Der Beklagte kann sich nicht darauf berufen, die Eintragung der Baulast im Baulastverzeichnis sei ein Verwaltungsakt und dieser sei bestandskräftig. Unabhängig von der Frage, ob die Eintragung rechtlich als Verwaltungsakt zu betrachten oder zu behandeln ist, hat der Kläger dagegen Widerspruch eingelegt. Sollte die Eintragung einen Verwaltungsakt darstellen oder als solcher behandelt werden müssen, würde der - ansonsten zulässige - Widerspruch den Eintritt der Bestandskraft hindern und zudem die aufschiebende Wirkung nach § 80 Abs. 1 Satz 1 VwGO auslösen.

Auf die vom Kläger aufgeworfene Rechtsfrage, ob die Baulast auch durch den Erbbauberechtigten nach § 83 Abs. 1 Satz 1 LBauO M-V bewilligt werden muss und ob die eingetragene Baulast im konkreten Einzelfall bestimmt genug ist, kommt es entscheidungserheblich nicht an. Der Senat neigt allerdings dazu, beide Fragen zu bejahen.

Die rechtswidrige Baugenehmigung verletzt den Kläger auch in seinen subjektiven Rechten. Die Vorschriften über das Abstandflächenrecht sind grundsätzlich drittschützend.
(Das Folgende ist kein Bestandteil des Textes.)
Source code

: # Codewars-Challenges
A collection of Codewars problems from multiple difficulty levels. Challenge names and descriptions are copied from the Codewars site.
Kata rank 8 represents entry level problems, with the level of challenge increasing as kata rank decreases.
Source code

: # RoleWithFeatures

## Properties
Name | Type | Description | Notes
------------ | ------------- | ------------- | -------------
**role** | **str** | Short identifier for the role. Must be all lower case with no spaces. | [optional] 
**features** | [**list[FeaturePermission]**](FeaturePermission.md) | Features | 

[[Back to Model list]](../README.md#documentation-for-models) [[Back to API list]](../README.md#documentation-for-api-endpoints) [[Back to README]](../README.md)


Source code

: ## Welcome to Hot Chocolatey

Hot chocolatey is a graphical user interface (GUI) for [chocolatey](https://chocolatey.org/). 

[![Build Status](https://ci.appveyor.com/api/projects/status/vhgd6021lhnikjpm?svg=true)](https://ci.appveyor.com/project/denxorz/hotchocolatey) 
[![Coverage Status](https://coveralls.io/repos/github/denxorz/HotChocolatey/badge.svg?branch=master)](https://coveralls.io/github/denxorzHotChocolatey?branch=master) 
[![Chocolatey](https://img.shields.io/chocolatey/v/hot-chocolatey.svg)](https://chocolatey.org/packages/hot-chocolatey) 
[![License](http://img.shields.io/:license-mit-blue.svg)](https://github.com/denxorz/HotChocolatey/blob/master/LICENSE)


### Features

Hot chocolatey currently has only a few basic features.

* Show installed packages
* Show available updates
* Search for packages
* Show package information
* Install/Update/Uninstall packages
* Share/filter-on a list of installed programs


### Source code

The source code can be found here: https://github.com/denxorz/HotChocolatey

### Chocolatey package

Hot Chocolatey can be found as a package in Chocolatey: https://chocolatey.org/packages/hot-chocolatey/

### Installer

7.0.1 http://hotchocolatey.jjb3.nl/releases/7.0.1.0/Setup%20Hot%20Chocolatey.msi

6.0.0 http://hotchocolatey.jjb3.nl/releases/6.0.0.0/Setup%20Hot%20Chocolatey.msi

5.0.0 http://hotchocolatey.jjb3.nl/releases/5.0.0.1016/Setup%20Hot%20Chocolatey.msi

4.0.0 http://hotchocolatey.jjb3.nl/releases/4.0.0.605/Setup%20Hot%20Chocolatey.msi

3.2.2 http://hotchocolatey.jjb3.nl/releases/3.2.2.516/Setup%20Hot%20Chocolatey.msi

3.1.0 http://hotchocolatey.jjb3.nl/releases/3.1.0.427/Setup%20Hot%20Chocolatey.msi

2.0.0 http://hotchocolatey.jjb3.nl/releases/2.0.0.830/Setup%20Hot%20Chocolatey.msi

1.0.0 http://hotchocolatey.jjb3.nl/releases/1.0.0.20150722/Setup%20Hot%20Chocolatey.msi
Dies gilt insbesondere für § 6 Abs. 5 Satz 1 und Abs. 6 Satz 1 LBauO M-V. Durch die Regelungen soll jedenfalls auch der Grundstücksnachbar in seinem rechtlich geschützten Interesse auf ausreichende Belichtung, Belüftung und Wahrung des nachbarlichen Friedens geschützt werden. Insbesondere § 6 Abs. 6 Satz 1 LBauO M-V ist drittschützend. Wird er in seinem objektiv-rechtlichen Gehalt verletzt, weil die Voraussetzung des 16-Meter-Privilegs, die Einhaltung der Regelmindestabstandfläche von 1 H nach § 6 Abs. 5 Satz 1 LBauO M-V an allen anderen Außenwänden, nicht vorliegt, wird zugleich der Nachbar, dem gegenüber das 16-Meter-Privileg in Anspruch genommen wird, in seinen Rechten verletzt. Dieser Nachbar hat einen Anspruch darauf, dass ihm gegenüber die Regelmindestabstandfläche nur dann im Rahmen der gesetzlichen Ausnahmebestimmung des § 6 Abs. 6 Satz 1 LBauO M-V unterschritten wird, wenn die gesetzlichen Voraussetzungen dafür vollumfänglich vorliegen (vgl. Domning/Möller/Suttkus, Bauordnungsrecht Schleswig-Holstein, 3. Aufl. Stand 1996 § 89 Rn 62 und Große-Suchsdorf/Linndorf/Schmaltz/Wiedert, Niedersächsische Bauordnung, 7. Aufl. 2002 § 7 a Rn 13 unter Hinweis aus OVG Weimar, B. v. 05.10.1999 -1 EO 968/99 -, BRS 62, Nr. 136, Baurecht 2000, 869; BayVGH, B. v. 17.04.2000 - Gr.S. 1/99 -14 B 97.2901, BayVBl. 2000, 562 mit ablehnender Anmerkung von Hauth, BayVBl. 2000, 545). Dieses Ergebnis entspricht auch der Rechtsprechung des Senats, wonach nach objektiven Kriterien zu beurteilen ist, an welchen Seiten die erforderlichen Abstandflächen nach § 6 Abs. 6 LBauO M-V eingehalten werden (OVG M-V, B. v. 16.01.1998 - 3 M 169/97 -, NordÖR 1998, 123, LKV 1998, 364). Denn es kann nicht im Belieben des Bauherrn stehen, welchem Nachbarn gegenüber er das Schmalseitenprivileg in Anspruch nimmt und dabei den Rechtsschutz des Nachbarn auch dann ausschließt, wenn er zu anderen Seiten des Bauvorhabens trotz Verbrauch des Schmalseitenprivilegs nach § 6 Abs. 6 Satz 1 LBauO M-V die Mindestabstandfläche nach § 6 Abs. 5 Satz 1 LBauO M-V nicht einhält. Soweit dem Beschluss des erkennenden Senats vom 27.01.1998 (3 M 163/97 - BRS 60, 430) Gegenteiliges entnommen werden könnte, hält der Senat nicht daran fest.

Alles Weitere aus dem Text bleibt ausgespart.